(Records for this exercise begins)
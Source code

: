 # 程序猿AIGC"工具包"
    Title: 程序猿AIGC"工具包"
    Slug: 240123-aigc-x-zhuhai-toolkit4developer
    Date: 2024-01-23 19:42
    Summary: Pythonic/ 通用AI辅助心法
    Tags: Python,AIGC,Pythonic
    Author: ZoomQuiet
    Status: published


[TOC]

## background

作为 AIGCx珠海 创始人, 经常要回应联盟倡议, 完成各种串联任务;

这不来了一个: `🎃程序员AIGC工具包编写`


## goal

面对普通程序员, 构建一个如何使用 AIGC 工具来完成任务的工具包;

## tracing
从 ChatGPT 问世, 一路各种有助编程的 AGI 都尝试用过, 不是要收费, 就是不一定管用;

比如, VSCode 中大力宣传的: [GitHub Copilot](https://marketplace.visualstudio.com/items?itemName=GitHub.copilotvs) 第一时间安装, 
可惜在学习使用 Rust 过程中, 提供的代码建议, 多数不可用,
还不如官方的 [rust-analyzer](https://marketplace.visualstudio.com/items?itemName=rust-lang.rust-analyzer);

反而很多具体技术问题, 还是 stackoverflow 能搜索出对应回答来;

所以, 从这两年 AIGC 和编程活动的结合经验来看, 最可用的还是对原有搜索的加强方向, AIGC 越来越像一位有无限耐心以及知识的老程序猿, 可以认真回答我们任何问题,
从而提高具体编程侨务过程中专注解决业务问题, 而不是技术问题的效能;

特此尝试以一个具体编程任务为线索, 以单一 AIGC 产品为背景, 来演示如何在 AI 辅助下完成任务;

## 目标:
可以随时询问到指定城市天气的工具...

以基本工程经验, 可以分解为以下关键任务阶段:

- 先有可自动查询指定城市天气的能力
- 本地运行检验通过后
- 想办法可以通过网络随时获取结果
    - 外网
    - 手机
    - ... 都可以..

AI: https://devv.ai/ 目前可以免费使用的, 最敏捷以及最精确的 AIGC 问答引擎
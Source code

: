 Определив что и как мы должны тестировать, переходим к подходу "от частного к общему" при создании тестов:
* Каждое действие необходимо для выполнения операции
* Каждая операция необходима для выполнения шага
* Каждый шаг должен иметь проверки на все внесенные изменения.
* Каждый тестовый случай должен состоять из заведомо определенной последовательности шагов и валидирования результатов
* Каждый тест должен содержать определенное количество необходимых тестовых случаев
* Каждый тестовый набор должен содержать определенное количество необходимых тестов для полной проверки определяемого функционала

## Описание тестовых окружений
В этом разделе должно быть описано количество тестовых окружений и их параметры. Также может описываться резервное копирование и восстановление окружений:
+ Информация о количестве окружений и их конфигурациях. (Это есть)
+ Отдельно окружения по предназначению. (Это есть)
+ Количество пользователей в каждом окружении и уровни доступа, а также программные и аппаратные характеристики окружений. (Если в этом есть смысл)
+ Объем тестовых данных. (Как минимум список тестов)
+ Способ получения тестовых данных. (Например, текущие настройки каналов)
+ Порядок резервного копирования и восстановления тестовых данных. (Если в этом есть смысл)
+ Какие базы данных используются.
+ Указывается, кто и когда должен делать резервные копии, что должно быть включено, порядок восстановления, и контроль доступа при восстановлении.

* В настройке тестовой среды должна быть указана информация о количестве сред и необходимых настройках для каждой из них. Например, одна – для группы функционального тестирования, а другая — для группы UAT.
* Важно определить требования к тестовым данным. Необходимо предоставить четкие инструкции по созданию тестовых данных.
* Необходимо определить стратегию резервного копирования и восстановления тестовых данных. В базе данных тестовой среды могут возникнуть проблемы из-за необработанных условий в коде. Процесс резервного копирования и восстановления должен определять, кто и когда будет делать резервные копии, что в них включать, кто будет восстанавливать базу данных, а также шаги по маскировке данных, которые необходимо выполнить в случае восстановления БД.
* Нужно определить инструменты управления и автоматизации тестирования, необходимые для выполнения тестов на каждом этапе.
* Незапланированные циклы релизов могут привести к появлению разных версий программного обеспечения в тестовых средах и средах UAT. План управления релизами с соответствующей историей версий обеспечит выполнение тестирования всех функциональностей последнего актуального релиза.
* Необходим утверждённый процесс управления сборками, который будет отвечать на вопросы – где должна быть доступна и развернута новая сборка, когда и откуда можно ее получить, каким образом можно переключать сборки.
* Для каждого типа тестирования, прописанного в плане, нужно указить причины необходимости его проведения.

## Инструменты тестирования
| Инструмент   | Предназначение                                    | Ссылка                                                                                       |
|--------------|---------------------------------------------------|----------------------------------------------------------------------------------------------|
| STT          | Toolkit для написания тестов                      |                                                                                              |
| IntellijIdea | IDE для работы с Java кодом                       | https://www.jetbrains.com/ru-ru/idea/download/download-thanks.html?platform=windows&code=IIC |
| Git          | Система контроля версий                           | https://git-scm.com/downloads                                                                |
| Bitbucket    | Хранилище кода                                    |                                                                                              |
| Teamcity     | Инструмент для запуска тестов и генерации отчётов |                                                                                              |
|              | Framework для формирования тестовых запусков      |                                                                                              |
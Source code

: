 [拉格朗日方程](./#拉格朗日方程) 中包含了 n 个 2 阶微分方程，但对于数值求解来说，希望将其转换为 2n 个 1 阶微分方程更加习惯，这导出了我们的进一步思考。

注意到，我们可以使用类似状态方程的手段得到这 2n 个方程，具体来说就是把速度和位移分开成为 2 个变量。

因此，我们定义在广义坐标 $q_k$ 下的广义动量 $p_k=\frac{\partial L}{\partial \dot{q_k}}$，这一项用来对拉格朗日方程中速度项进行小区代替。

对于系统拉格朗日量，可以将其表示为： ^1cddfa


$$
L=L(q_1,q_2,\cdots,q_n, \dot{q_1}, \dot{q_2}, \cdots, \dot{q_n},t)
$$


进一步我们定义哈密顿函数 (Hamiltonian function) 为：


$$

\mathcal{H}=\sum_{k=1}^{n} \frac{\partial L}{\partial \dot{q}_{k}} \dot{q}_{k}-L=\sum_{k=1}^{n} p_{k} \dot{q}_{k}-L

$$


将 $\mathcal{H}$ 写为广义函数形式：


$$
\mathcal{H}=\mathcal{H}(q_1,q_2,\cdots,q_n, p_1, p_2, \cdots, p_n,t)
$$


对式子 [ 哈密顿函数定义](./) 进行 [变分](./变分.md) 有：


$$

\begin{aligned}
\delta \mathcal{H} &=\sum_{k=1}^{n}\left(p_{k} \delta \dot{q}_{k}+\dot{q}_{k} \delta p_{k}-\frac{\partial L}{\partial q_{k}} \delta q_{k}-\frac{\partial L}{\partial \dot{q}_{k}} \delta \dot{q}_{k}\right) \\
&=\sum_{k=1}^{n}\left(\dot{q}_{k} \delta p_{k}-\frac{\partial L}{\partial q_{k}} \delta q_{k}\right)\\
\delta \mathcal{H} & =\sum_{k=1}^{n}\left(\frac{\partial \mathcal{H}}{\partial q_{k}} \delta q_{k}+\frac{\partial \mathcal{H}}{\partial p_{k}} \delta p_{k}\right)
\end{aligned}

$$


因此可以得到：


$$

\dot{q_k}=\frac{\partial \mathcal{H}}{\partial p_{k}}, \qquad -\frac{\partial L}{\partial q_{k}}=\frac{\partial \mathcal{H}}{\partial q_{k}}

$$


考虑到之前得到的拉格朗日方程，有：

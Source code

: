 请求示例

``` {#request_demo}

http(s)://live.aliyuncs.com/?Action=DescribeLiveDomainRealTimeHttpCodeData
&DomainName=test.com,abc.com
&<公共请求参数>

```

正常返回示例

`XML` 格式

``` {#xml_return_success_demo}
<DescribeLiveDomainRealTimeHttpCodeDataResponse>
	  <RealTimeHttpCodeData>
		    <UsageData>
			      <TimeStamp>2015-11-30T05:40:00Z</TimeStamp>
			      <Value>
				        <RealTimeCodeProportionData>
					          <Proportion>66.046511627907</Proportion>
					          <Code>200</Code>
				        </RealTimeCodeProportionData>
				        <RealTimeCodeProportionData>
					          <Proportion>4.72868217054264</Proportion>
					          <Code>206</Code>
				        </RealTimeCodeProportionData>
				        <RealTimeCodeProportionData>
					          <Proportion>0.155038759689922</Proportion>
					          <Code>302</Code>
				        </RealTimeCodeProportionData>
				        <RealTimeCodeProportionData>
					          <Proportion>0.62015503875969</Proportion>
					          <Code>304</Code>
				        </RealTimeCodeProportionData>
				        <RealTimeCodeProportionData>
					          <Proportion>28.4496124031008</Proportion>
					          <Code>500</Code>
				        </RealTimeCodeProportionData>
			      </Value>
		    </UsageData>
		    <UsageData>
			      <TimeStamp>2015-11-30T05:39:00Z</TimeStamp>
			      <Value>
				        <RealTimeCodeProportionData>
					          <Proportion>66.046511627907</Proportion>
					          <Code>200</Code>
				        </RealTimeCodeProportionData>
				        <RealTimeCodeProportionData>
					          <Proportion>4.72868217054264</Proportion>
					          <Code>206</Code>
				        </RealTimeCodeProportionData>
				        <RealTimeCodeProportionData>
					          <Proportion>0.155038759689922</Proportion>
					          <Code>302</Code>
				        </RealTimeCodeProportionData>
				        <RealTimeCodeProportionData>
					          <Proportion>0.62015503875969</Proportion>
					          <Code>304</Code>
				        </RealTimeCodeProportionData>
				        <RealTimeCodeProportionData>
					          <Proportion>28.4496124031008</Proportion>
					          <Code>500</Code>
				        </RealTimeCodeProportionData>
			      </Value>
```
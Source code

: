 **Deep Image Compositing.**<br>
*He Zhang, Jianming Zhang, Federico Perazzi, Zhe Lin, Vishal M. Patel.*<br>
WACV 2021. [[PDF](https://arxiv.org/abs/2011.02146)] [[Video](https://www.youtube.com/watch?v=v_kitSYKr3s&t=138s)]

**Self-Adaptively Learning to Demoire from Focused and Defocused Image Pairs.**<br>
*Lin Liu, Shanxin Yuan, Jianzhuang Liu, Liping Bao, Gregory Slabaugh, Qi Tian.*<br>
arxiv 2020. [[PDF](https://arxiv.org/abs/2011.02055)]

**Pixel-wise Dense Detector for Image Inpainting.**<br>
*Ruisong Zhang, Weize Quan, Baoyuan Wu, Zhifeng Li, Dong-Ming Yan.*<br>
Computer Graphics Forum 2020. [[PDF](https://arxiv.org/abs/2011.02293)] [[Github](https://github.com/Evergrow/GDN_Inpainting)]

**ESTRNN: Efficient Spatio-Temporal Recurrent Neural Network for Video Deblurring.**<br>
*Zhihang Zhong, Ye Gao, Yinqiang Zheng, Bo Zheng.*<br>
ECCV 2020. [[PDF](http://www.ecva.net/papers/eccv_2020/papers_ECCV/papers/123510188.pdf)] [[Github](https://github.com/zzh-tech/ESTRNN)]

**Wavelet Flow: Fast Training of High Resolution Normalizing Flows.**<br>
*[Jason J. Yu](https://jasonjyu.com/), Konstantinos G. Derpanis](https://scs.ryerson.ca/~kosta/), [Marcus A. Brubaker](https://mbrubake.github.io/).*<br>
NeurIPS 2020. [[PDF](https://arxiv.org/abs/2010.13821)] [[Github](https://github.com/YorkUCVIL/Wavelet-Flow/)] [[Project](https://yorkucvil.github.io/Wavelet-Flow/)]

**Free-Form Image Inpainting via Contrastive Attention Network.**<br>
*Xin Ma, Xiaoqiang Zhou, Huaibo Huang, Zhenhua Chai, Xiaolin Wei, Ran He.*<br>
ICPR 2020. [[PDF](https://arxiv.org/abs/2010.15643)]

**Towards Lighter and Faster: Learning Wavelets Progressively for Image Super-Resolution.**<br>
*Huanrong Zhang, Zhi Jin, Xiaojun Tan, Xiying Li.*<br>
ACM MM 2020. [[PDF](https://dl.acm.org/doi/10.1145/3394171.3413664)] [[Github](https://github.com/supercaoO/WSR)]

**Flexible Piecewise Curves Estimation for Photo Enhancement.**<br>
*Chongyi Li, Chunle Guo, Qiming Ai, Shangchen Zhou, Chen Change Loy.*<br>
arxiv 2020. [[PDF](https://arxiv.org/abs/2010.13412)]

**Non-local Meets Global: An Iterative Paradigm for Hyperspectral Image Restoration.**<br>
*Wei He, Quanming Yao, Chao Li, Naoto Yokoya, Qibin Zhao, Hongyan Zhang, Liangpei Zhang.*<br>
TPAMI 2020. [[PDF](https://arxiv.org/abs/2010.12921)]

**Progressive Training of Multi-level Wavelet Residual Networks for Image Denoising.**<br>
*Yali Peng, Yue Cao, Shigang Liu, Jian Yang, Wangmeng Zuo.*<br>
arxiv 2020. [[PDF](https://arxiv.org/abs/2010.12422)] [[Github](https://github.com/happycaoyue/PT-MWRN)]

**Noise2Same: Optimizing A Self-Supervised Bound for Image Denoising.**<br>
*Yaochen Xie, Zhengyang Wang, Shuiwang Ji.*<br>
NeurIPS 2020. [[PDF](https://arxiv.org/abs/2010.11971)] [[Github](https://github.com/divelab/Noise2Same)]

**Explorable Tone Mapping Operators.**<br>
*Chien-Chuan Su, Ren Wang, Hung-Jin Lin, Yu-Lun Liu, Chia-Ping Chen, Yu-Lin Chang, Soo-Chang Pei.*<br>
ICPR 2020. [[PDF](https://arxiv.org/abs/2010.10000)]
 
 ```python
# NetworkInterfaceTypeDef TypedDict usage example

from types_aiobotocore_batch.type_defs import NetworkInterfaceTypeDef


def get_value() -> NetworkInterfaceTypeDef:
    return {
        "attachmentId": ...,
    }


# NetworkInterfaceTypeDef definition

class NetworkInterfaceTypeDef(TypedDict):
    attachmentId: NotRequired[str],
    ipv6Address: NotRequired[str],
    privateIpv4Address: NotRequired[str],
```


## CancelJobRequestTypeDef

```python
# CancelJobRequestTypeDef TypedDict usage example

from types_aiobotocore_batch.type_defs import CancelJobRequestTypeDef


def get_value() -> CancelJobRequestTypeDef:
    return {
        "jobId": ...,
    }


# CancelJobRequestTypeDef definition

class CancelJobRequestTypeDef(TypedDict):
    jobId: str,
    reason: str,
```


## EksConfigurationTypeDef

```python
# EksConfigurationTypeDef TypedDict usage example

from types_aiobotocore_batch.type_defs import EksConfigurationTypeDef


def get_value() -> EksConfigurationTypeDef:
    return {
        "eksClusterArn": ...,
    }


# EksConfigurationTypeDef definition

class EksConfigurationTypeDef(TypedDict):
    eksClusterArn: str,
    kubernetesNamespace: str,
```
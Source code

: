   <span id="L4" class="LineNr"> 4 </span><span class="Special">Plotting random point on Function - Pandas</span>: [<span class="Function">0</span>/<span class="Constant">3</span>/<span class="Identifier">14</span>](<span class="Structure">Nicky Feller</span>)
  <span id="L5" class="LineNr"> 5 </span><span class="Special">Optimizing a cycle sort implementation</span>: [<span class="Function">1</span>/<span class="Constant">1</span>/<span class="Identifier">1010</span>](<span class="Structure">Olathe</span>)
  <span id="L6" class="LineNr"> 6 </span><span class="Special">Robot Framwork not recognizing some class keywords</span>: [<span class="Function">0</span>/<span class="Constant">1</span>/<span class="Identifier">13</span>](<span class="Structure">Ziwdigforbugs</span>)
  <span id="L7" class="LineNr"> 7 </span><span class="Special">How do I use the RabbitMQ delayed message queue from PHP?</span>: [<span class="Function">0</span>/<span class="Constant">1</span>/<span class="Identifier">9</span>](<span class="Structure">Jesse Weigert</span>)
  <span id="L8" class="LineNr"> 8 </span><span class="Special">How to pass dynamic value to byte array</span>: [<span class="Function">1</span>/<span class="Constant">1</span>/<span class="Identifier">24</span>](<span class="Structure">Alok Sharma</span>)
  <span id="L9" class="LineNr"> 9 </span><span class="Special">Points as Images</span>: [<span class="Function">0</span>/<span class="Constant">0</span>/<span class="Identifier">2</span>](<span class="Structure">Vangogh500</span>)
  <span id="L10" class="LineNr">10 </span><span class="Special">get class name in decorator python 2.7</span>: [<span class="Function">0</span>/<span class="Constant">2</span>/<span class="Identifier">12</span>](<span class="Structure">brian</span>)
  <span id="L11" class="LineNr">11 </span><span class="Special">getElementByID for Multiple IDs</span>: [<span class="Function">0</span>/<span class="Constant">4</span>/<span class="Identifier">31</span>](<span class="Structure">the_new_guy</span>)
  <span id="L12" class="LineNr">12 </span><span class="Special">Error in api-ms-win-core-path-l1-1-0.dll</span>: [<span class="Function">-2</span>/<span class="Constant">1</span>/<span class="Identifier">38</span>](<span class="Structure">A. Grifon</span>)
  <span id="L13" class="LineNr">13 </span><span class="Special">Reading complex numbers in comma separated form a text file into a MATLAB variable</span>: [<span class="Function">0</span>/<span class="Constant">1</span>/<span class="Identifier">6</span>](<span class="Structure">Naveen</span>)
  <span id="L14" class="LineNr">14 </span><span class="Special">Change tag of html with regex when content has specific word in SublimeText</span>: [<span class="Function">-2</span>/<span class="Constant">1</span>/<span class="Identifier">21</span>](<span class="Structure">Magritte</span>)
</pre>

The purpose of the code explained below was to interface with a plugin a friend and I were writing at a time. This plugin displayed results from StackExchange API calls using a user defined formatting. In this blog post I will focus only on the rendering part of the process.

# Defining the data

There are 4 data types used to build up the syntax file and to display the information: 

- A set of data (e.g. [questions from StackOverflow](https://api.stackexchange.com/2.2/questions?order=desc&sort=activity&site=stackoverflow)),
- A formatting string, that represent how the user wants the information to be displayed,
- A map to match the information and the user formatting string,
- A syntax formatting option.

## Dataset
(Records for this exercise ends)
**Your objective**
Repeat word for word every line from the start of the entries to the line holding "окружений. (Если в этом есть смысл)", inclusive, and nothing else.

**Result below**
Source code

: # 程序猿AIGC"工具包"
    Title: 程序猿AIGC"工具包"
    Slug: 240123-aigc-x-zhuhai-toolkit4developer
    Date: 2024-01-23 19:42
    Summary: Pythonic/ 通用AI辅助心法
    Tags: Python,AIGC,Pythonic
    Author: ZoomQuiet
    Status: published


[TOC]

## background

作为 AIGCx珠海 创始人, 经常要回应联盟倡议, 完成各种串联任务;

这不来了一个: `🎃程序员AIGC工具包编写`


## goal

面对普通程序员, 构建一个如何使用 AIGC 工具来完成任务的工具包;

## tracing
从 ChatGPT 问世, 一路各种有助编程的 AGI 都尝试用过, 不是要收费, 就是不一定管用;

比如, VSCode 中大力宣传的: [GitHub Copilot](https://marketplace.visualstudio.com/items?itemName=GitHub.copilotvs) 第一时间安装, 
可惜在学习使用 Rust 过程中, 提供的代码建议, 多数不可用,
还不如官方的 [rust-analyzer](https://marketplace.visualstudio.com/items?itemName=rust-lang.rust-analyzer);

反而很多具体技术问题, 还是 stackoverflow 能搜索出对应回答来;

所以, 从这两年 AIGC 和编程活动的结合经验来看, 最可用的还是对原有搜索的加强方向, AIGC 越来越像一位有无限耐心以及知识的老程序猿, 可以认真回答我们任何问题,
从而提高具体编程侨务过程中专注解决业务问题, 而不是技术问题的效能;

特此尝试以一个具体编程任务为线索, 以单一 AIGC 产品为背景, 来演示如何在 AI 辅助下完成任务;

## 目标:
可以随时询问到指定城市天气的工具...

以基本工程经验, 可以分解为以下关键任务阶段:

- 先有可自动查询指定城市天气的能力
- 本地运行检验通过后
- 想办法可以通过网络随时获取结果
    - 外网
    - 手机
    - ... 都可以..

AI: https://devv.ai/ 目前可以免费使用的, 最敏捷以及最精确的 AIGC 问答引擎
Source code

: Определив что и как мы должны тестировать, переходим к подходу "от частного к общему" при создании тестов:
* Каждое действие необходимо для выполнения операции
* Каждая операция необходима для выполнения шага
* Каждый шаг должен иметь проверки на все внесенные изменения.
* Каждый тестовый случай должен состоять из заведомо определенной последовательности шагов и валидирования результатов
* Каждый тест должен содержать определенное количество необходимых тестовых случаев
* Каждый тестовый набор должен содержать определенное количество необходимых тестов для полной проверки определяемого функционала

## Описание тестовых окружений
В этом разделе должно быть описано количество тестовых окружений и их параметры. Также может описываться резервное копирование и восстановление окружений:
+ Информация о количестве окружений и их конфигурациях. (Это есть)
+ Отдельно окружения по предназначению. (Это есть)
+ Количество пользователей в каждом окружении и уровни доступа, а также программные и аппаратные характеристики окружений. (Если в этом есть смысл)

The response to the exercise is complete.